Peter Alexander, CTO of the Defence Digital Group at the Department of Defence, Matt Gurr, Senior Director of Design Management APAC at NTT Global Data Centres, and Adam Gardner, Head of Products at NEXTDC, explored the pressures and opportunities shaping next-generation data centres.
Matt described how infrastructure timelines are compressing.
Traditionally planned on 10-year horizons, data centres now must adapt to much shorter cycles due to emerging needs like AI-specific compute, water-cooled racks and rapid load variability.
He explained that development takes four years, but requirements are shifting every 12 months.
To manage this volatility, providers are embracing modular, flexible designs that can scale quickly.
ADAPT research shows that 25% of organisations are repatriating workloads from public cloud to hybrid or private infrastructure.
This trend reflects growing demands for cost control, compliance and operational efficiency.
Adam noted that NEXTDC has responded by adopting a “Lego-like” approach, ordering generators and critical infrastructure years in advance.
Rack densities, he said, have jumped from 30kW to 1,000kW in some cases, placing enormous pressure on power and cooling.
Peter provided a Defence perspective, where capacity planning is uniquely difficult due to the unpredictable nature of military operations.
He noted that Defence no longer builds its own data centres.
Instead, it relies on commercial providers with more advanced capabilities and robust service models.
He cited examples from the United States, where hyperscalers are purchasing rural land and building data hubs powered by renewables or nuclear energy.
These sovereign-by-design models offer security and sustainability at a scale Australia’s fragmented approach has yet to achieve.

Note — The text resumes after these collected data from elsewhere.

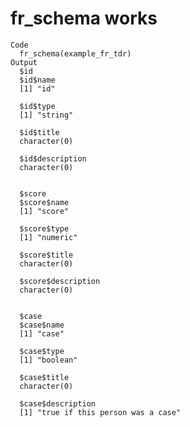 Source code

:# fr_schema works

    Code
      fr_schema(example_fr_tdr)
    Output
      $id
      $id$name
      [1] "id"
      
      $id$type
      [1] "string"
      
      $id$title
      character(0)
      
      $id$description
      character(0)
      
      
      $score
      $score$name
      [1] "score"
      
      $score$type
      [1] "numeric"
      
      $score$title
      character(0)
      
      $score$description
      character(0)
      
      
      $case
      $case$name
      [1] "case"
      
      $case$type
      [1] "boolean"
      
      $case$title
      character(0)
      
      $case$description
      [1] "true if this person was a case"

Peter argued for greater public understanding of how data centres function as national infrastructure.
He referenced Ukraine’s wartime migration of workloads to hyperscalers as a case study in sovereign digital resilience.
He also challenged assumptions around sovereignty, asking why data location draws such scrutiny while imported defence hardware often escapes similar attention.
The conversation expanded to AI acceleration and its impact on infrastructure roles.
Peter and Adam agreed that AI is solving previously intractable problems, but also driving up infrastructure requirements.
Matt and Adam stressed the value of early collaboration across the supply chain, especially as integrated solutions from vendors like Nvidia become central to delivering dense, efficient compute.
Traditional on-premise models may be receding, but the role of infrastructure is not.
Instead, it is shifting up the stack, focusing on mission-specific outcomes, platform resilience and application delivery.
Yet despite rising investment, only 36% of leaders can link cloud spend to business value.
All three panellists agreed that stakeholder engagement, clearer metrics and FinOps maturity are essential to close this gap.
Key takeaways:
- Infrastructure must be modular and responsive. Providers are replacing rigid planning cycles with adaptable, scalable designs to meet fast-moving AI and high-density demands.
- Sovereignty and sustainability strategies are evolving. Defence and hyperscalers are adopting sovereign-by-design approaches, while Australia’s decentralised model still faces cultural and regulatory barriers.
- AI is reshaping infrastructure roles. Teams must collaborate early and focus higher up the stack to align infrastructure with mission outcomes, security requirements and measurable business value.